MATERIAL SHOWN.
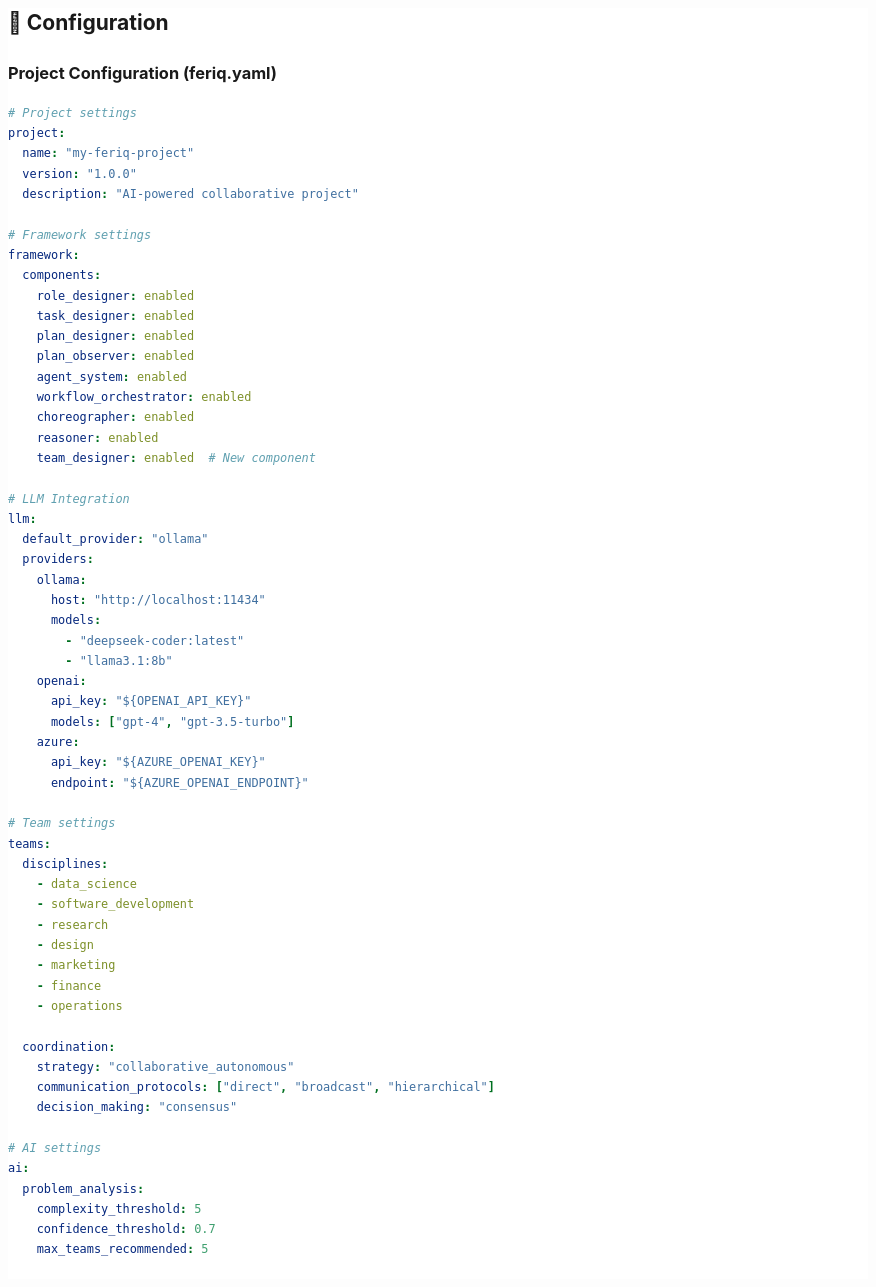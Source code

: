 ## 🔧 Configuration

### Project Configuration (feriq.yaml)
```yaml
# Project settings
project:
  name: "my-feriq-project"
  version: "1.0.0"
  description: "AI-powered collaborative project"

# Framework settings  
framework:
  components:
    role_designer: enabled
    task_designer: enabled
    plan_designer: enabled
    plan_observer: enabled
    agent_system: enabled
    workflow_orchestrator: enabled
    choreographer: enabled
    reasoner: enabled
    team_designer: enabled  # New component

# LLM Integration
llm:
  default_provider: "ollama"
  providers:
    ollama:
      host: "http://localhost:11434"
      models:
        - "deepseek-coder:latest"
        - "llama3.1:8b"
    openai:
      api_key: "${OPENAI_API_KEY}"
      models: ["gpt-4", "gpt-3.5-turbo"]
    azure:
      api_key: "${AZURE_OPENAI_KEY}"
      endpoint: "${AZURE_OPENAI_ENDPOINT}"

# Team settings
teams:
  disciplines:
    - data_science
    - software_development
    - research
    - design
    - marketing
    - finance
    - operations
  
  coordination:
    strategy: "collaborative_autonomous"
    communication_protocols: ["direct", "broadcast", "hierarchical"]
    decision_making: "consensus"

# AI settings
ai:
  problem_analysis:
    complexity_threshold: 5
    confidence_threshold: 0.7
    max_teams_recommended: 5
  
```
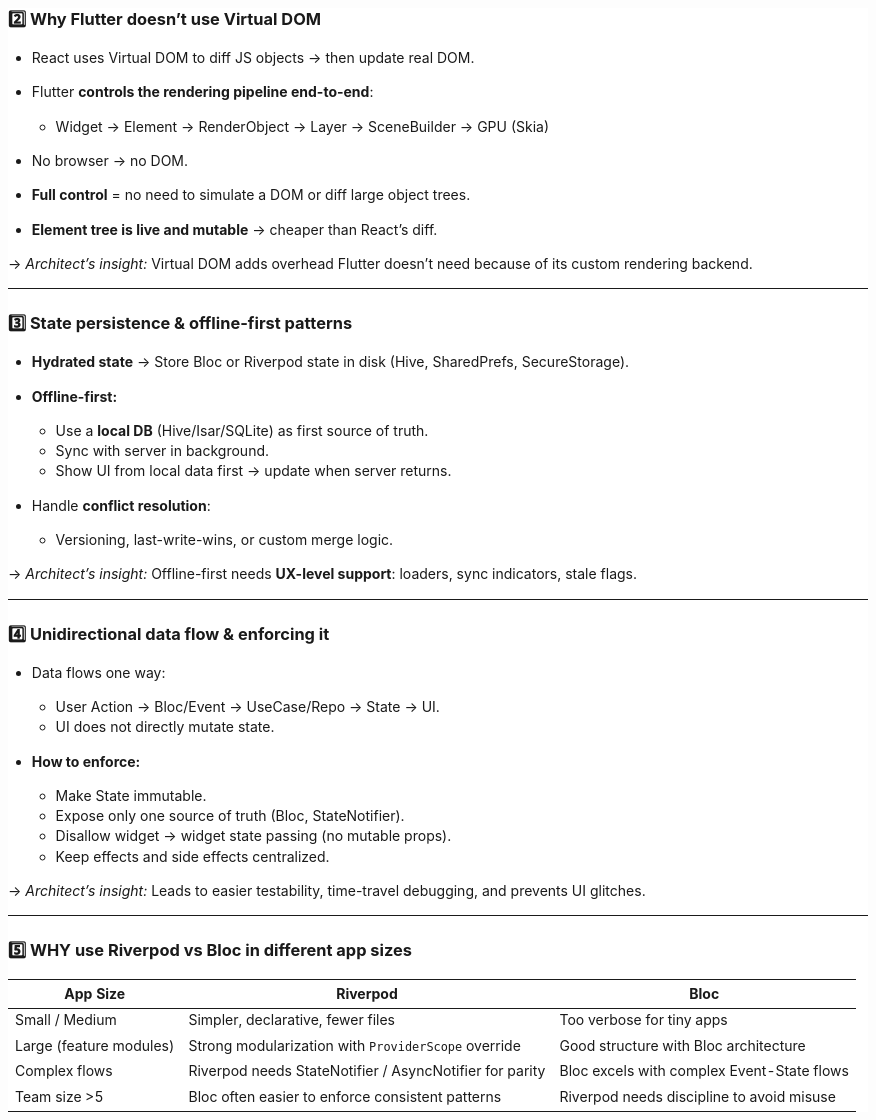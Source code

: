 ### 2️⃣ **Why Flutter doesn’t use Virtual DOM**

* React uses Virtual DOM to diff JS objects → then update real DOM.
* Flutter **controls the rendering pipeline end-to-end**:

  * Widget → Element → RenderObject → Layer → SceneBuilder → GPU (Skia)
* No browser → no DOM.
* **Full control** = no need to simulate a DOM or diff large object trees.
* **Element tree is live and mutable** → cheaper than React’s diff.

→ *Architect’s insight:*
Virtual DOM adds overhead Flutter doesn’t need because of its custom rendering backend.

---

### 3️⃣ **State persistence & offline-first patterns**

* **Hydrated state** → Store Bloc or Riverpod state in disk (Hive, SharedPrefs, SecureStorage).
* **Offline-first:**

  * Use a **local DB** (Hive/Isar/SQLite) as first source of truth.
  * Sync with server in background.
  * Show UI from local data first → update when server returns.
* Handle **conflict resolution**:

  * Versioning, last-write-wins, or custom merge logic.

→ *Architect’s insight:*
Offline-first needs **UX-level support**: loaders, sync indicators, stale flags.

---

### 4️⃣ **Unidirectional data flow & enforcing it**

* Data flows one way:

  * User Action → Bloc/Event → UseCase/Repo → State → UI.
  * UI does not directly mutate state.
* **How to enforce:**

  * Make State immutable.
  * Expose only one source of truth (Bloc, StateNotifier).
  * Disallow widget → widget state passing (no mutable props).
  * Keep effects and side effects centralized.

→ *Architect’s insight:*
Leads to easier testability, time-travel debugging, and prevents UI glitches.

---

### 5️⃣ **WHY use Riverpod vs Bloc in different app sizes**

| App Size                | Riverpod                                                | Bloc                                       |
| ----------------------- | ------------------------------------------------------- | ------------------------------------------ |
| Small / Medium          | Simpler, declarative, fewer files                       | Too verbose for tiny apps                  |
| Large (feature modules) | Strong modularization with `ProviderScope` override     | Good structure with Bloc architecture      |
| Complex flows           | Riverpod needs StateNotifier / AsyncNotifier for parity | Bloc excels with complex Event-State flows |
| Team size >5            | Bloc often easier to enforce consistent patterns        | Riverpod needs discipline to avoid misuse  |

WHAT IS EXPECTED.
Return solely the number of lines in the data that include the word "Virtual".

WRITTEN RESPONSE.
3